Олаф навсегда запомнит этот день. В его мозгу отпечатается каждая деталь ясного зимнего утра, раскинувшегося громадным куполом над Копенгагеном и всеми датскими землями. То была середина января. Совсем недавно отзвучали последние ноты рождественских хоралов, всего пару недель назад все документы стали датировать новым 1814-ым годом, и в норвежце таилась смутная надежда, что именно этот год окажется переломным в непрекращающейся войне – безусловно, несмотря на банкротство доминирующего королевства, в их с Данией пользу.
Норманн получил вызов из датской столицы пару дней назад и, закончив с неотложными делами, покинул Осло. Ночь, проведённая в Копенгагене, была полна надежд, сомнений и страхов.

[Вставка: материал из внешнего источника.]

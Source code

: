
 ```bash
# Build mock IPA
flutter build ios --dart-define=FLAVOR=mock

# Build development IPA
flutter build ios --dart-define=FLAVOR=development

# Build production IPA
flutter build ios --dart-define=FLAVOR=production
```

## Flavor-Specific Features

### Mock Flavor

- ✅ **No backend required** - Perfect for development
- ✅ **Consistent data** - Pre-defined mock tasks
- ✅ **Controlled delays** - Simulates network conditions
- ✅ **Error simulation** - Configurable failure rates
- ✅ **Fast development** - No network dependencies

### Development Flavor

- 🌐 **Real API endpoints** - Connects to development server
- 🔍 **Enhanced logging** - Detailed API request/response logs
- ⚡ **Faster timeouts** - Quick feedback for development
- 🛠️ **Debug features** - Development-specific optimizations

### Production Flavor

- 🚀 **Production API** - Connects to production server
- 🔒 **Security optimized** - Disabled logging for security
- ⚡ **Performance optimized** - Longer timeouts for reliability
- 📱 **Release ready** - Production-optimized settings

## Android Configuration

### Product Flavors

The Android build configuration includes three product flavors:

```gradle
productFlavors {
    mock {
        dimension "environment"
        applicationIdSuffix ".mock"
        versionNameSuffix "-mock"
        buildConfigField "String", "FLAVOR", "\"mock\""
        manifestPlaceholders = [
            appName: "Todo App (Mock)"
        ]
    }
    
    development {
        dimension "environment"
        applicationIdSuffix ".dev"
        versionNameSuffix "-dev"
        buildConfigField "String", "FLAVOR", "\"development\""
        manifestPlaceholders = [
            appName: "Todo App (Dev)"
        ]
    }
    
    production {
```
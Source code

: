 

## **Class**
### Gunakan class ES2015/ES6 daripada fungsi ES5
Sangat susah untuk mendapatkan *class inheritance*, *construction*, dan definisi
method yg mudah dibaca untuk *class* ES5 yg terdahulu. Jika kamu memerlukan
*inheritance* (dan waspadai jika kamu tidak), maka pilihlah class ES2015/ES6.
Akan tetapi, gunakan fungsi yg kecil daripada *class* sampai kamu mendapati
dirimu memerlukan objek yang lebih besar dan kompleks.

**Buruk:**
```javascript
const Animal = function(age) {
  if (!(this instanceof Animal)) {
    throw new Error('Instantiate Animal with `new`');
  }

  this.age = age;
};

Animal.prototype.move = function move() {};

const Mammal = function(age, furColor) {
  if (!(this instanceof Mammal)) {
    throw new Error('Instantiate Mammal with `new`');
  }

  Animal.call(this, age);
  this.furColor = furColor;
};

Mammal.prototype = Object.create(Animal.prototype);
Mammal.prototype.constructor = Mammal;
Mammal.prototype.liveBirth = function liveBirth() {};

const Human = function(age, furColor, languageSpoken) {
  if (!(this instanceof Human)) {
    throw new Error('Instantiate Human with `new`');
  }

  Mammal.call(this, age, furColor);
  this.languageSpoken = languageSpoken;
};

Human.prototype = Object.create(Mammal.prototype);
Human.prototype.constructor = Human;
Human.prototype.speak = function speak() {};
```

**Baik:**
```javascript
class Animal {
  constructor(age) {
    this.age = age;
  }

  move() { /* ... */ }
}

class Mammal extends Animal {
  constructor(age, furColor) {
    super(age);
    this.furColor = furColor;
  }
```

Утро выдалось морозным, но прозрачным и ясным. Норге проснулся в их с Даном постели от ярких солнечных лучей, падавших на его лицо, и лёгкого шелеста простыней. Большая тёплая ладонь датчанина осторожно заскользила вверх по прохладной коже Норвегии и замерла на оголённой груди. Оле почувствовал горячее дыхание с нотками перегара в районе своего плеча, а затем и нежное прикосновение сухих потрескавшихся губ на краешке впадинки ключицы. Ещё тогда он подумал, что Хенрик вёл себя как-то непривычно тихо, и то, что он пил, могло означать как хорошие новости, так и плохие. Почему-то у скандинава было неприятное ощущение, что Дания прощается, ведь приветствия были, как правило, совсем другими: если Норманн ещё спал, когда Хенрик возвращался, то норвежца нещадно будили, переворачивали на спину, а после долго целовали, обнимали, пока поцелуи, наконец, окончательно не пробуждали ото сна его самого и некоторые части его тела в особенности. Но да неважно.
Второй странностью этого дня было то, что Хенрик объявил о том, что во дворце гость. Выглядел он при этом виновато, как побитая собака – только поджатого хвоста недоставало. Олаф нахмурился и поинтересовался, кто. «Бервальд», - лаконично прозвучало в ответ, и Дания скрылся в кабинете, сбегая от возможных расспросов.
Оле был вызван к датчанину несколькими часами позже. Он ухватил из происходящего только какие-то отрывки, которые сложатся в полную картину, подобно кусочкам мозаики, только много позже, когда северянин проанализирует события того дня. Щенячий взгляд Хенрика, его нервное расхаживание по кабинету, жаркие поцелуи и тихое «Я не мог поступить иначе», звонкая пощёчина по небритой щеке датчанина, непривычно громкий собственный выкрик: «Что ты сделал?!» - всё смешалось, и за мутной водянистой пеленой, стоявшей перед глазами, трудно было найти реальность и здравый смысл в том, что происходило.
Ругань и шум прекратились с громким хлопком дверью. Норге пулей вылетел из кабинета и с такой силой закрыл за собой дверь, что было даже удивительно, почему по цельному дубу не пошли трещины. Плана не было. Была неизвестность.
Двумя часами позже гонец отправился в Осло, а поверенный отнёс письмо принцу. Теперь, когда над землёй повис необычайно красивый тихий светло-сиреневый вечер, а новости устремились в столицу, к наместнику, Норвегия мог позволить себе обдумать произошедшее за день – и даже дать волю чувствам. Хенрика он видеть не желал – нет, ещё слишком рано, Олаф ещё даже не успел оплакать обманутые надежды, преданную любовь, разбитое сердце, самого себя, в конце концов, – как и не успел взять себя в руки и подобрать сопли. Поэтому услышав стук в дверь, норвежец попросту его проигнорировал. Однако звук исчезать не собирался – датчанин всегда отличался настойчивостью – и скандинав, собравшись, рванул на себя дверную ручку, раздумывая, что именно он сейчас скажет надоедливому Хенрику, но слова комом застряли в горле – за дверью стоял не Дан.